Each time, we lured her back. She likes Concord, has many friends here and never lost her love of community journalism.
It was Annmarie Timmins, a former longtime reporter, who called Belman a reporter’s dream editor. “She was unflappable, unequivocal in her ethics, and brave,” Timmins wrote in an email.
Belman struck a constant note in her advice to a reporter in distress. When Bill O’Brien was House speaker, his office shut Timmins out because of an editorial cartoon he disliked. What should she do? Timmins asked. “Keep on doing your job,” Belman said.
Whether the story was a candidate’s messy child-support case that threatened to run up the Monitor’s legal bills or the Catholic Church’s complaints about tough coverage of the priest scandal, Belman knew only one response: full speed ahead.
Hans Schulz, a Globe editor who served as city editor during Belman’s tenure as editor of the Monitor, recalls her tenacity during hard budget cuts. “The bar was never lowered, and there was always work to be proud of,” he said.
Even with reduced resources, the paper continued its extensive State House, election, city and town coverage. Belman never allowed bad budget news “to trickle down to the rest of us,” Schulz said. “We could just focus on our jobs. What a gift.”
As editor, I hired Belman all four times and was proud when I retired that she was named to succeed me. My last full-time year at the paper, working as a reporter, I learned firsthand what a fine editor she is.
The year was 2007-08, so it included a double-barreled New Hampshire primary. Belman directed whiz-bang coverage of every candidate from Hillary Clinton to Mike Huckabee.
In an editorial during that campaign, Belman called Mitt Romney a “phony.” I gulped when I saw the word but soon realized it was an example of Belman’s courage.

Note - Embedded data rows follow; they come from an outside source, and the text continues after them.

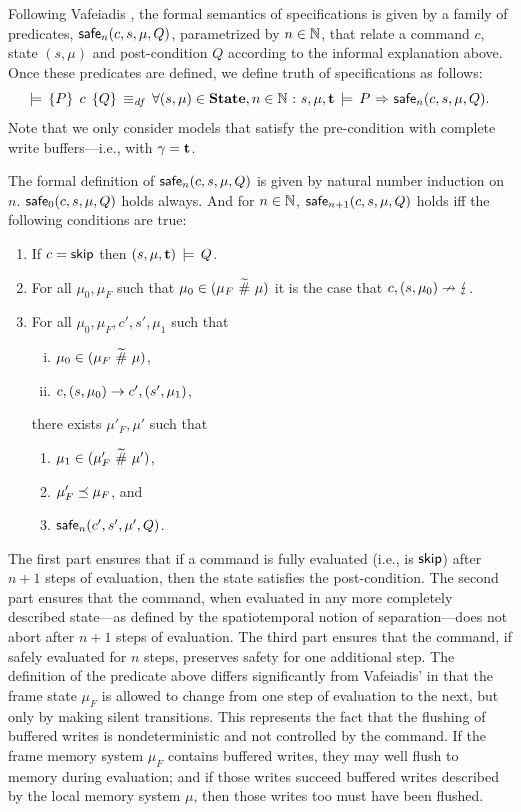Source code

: \documentclass[11pt]{report}         %
\begin{document}
Following Vafeiadis \cite{V11}, the formal semantics of specifications is given by a family of predicates, $\mathsf{safe}_{n}(c,s,\mu,Q)$, parametrized by $n \in \mathbb{N}$, that relate a command $c$, state $(s,\mu)$ and post-condition $Q$ according to the informal explanation above. Once these predicates are defined, we define truth of specifications as follows: \[ \models\,\left\lbrace P \right\rbrace\;c\;\left\lbrace Q \right\rbrace \operatorname{\;\equiv_{\mathit{df}}\;} \forall (s,\mu) \in \mathbf{State}, n \in \mathbb{N} \operatorname{\,:\,} s,\mu,\mathbf{t} \,\models\, P \operatorname{\,\Rightarrow\,} \mathsf{safe}_{n}(c,s,\mu,Q).\]
Note that we only consider models that satisfy the pre-condition with complete write buffers---i.e., with $\gamma = \mathbf{t}$. 


The formal definition of $\mathsf{safe}_{n}(c,s,\mu,Q)$ is given by natural number induction on $n$. $\mathsf{safe}_{0}(c,s,\mu,Q)$ holds always. And for $n \in \mathbb{N}$, $\mathsf{safe}_{n+1}(c,s,\mu,Q)$ holds iff the following conditions are true: \begin{enumerate}
    \item If $c = \operatorname{\mathsf{skip}}$ then $(s,\mu,\mathbf{t}) \,\models\, Q$.

    \item For all $\mu_0,\mu_F$ such that $\mu_0 \in (\mu_F \operatorname{\,\widetilde{\#}\,} \mu)$ it is the case that $c,(s,\mu_0) \nrightarrow \lightning$.

    \item For all $\mu_0,\mu_F,c',s',\mu_1$ such that \begin{enumerate}[(i)]
        \item $\mu_0 \in (\mu_F \operatorname{\,\widetilde{\#}\,} \mu)$,
        \item $c,(s,\mu_0) \rightarrow c',(s',\mu_1)$,
    \end{enumerate} there exists $\mu'_F,\mu'$ such that \begin{enumerate}
        \item $\mu_1 \in (\mu'_F \operatorname{\,\widetilde{\#}\,} \mu')$,
        \item $\mu'_F \preceq \mu_F$, and
        \item $\mathsf{safe}_{n}(c',s',\mu',Q)$.
    \end{enumerate}

\end{enumerate}

The first part ensures that if a command is fully evaluated (i.e., is $\operatorname{\mathsf{skip}}$) after $n+1$ steps of evaluation, then the state satisfies the post-condition. The second part ensures that the command, when evaluated in any more completely described state---as defined by the spatiotemporal notion of separation---does not abort after $n+1$ steps of evaluation. The third part ensures that the command, if safely evaluated for $n$ steps, preserves safety for one additional step. The definition of the predicate above differs significantly from Vafeiadis' in that the frame state $\mu_F$ is allowed to change from one step of evaluation to the next, but only by making silent transitions. This represents the fact that the flushing of buffered writes is nondeterministic and not controlled by the command. If the frame memory system $\mu_F$ contains buffered writes, they may well flush to memory during evaluation; and if those writes succeed buffered writes described by the local memory system $\mu$, then those writes too must have been flushed. 
\end{document}
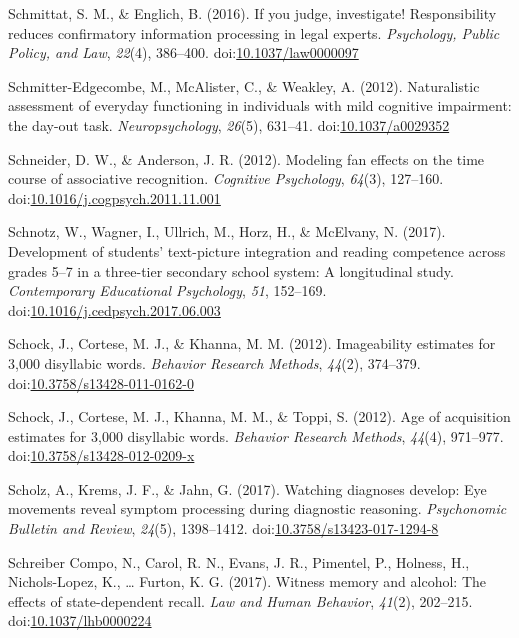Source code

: \documentclass[english,man]{apa6}
\begin{document}
\hypertarget{ref-Schmittat2016}{}
Schmittat, S. M., \& Englich, B. (2016). If you judge, investigate!
Responsibility reduces confirmatory information processing in legal
experts. \emph{Psychology, Public Policy, and Law}, \emph{22}(4),
386--400.
doi:\href{https://doi.org/10.1037/law0000097}{10.1037/law0000097}

\hypertarget{ref-Schmitter-Edgecombe2012}{}
Schmitter-Edgecombe, M., McAlister, C., \& Weakley, A. (2012).
Naturalistic assessment of everyday functioning in individuals with mild
cognitive impairment: the day-out task. \emph{Neuropsychology},
\emph{26}(5), 631--41.
doi:\href{https://doi.org/10.1037/a0029352}{10.1037/a0029352}

\hypertarget{ref-Schneider2012}{}
Schneider, D. W., \& Anderson, J. R. (2012). Modeling fan effects on the
time course of associative recognition. \emph{Cognitive Psychology},
\emph{64}(3), 127--160.
doi:\href{https://doi.org/10.1016/j.cogpsych.2011.11.001}{10.1016/j.cogpsych.2011.11.001}

\hypertarget{ref-Schnotz2017}{}
Schnotz, W., Wagner, I., Ullrich, M., Horz, H., \& McElvany, N. (2017).
Development of students' text-picture integration and reading competence
across grades 5--7 in a three-tier secondary school system: A
longitudinal study. \emph{Contemporary Educational Psychology},
\emph{51}, 152--169.
doi:\href{https://doi.org/10.1016/j.cedpsych.2017.06.003}{10.1016/j.cedpsych.2017.06.003}

\hypertarget{ref-Schock2012}{}
Schock, J., Cortese, M. J., \& Khanna, M. M. (2012). Imageability
estimates for 3,000 disyllabic words. \emph{Behavior Research Methods},
\emph{44}(2), 374--379.
doi:\href{https://doi.org/10.3758/s13428-011-0162-0}{10.3758/s13428-011-0162-0}

\hypertarget{ref-Schock2012a}{}
Schock, J., Cortese, M. J., Khanna, M. M., \& Toppi, S. (2012). Age of
acquisition estimates for 3,000 disyllabic words. \emph{Behavior
Research Methods}, \emph{44}(4), 971--977.
doi:\href{https://doi.org/10.3758/s13428-012-0209-x}{10.3758/s13428-012-0209-x}

\hypertarget{ref-Scholz2017}{}
Scholz, A., Krems, J. F., \& Jahn, G. (2017). Watching diagnoses
develop: Eye movements reveal symptom processing during diagnostic
reasoning. \emph{Psychonomic Bulletin and Review}, \emph{24}(5),
1398--1412.
doi:\href{https://doi.org/10.3758/s13423-017-1294-8}{10.3758/s13423-017-1294-8}

\hypertarget{ref-SchreiberCompo2017}{}
Schreiber Compo, N., Carol, R. N., Evans, J. R., Pimentel, P., Holness,
H., Nichols-Lopez, K., \ldots{} Furton, K. G. (2017). Witness memory and
alcohol: The effects of state-dependent recall. \emph{Law and Human
Behavior}, \emph{41}(2), 202--215.
doi:\href{https://doi.org/10.1037/lhb0000224}{10.1037/lhb0000224}
\end{document}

Romney had much in common with the New England weather – if you didn’t like what he said one day, you just had to wait till the next and he might take it back. “Phony” was just the word for the campaign he ran.
What good are newspaper editorials if they don’t call a thing what it is?
Courage also has a less debatable meaning. When an armed man came into the Monitor newsroom in 1998, it was Belman who ushered him into an empty office. She was the city editor at the time, and she and a reporter engaged the man in conversation until Belman talked her way out of his presence and came to my office.
She dialed 911 while I went to inform the publisher so he could evacuate the other departments. Then, because of Felice’s smart work, I was able to walk across the newsroom telling employees to walk calmly out the door and clear of the building. The man shot no one, and the police took him into custody.
The following year, Belman cooked up an amazing project to ring out the old century. With input from readers, she compiled a quirky list of 100 people who played vital roles in shaping New Hampshire during the 20th century. Then she set out to lead the staff in profiling all 100 during 1999 – a rate of nearly two profiles a week on top of the regular workload.
This project, with its fresh looks at Carlton Fisk, Grace Metalious, David Souter, Steven Tyler, Christa McAuliffe and many others, became a book. Belman and I co-edited The New Hampshire Century and emceed a variety show at the Audi to celebrate its publication.
Because Belman has often been my editor over the years, I know why former Monitor journalists who now work for the Globe or the Washington Post or the New York Times say what they say about her.
In a nutshell the consensus is this: I like where I am, but I sure miss Felice.
Come tomorrow, the Monitor and its readers will miss her, too.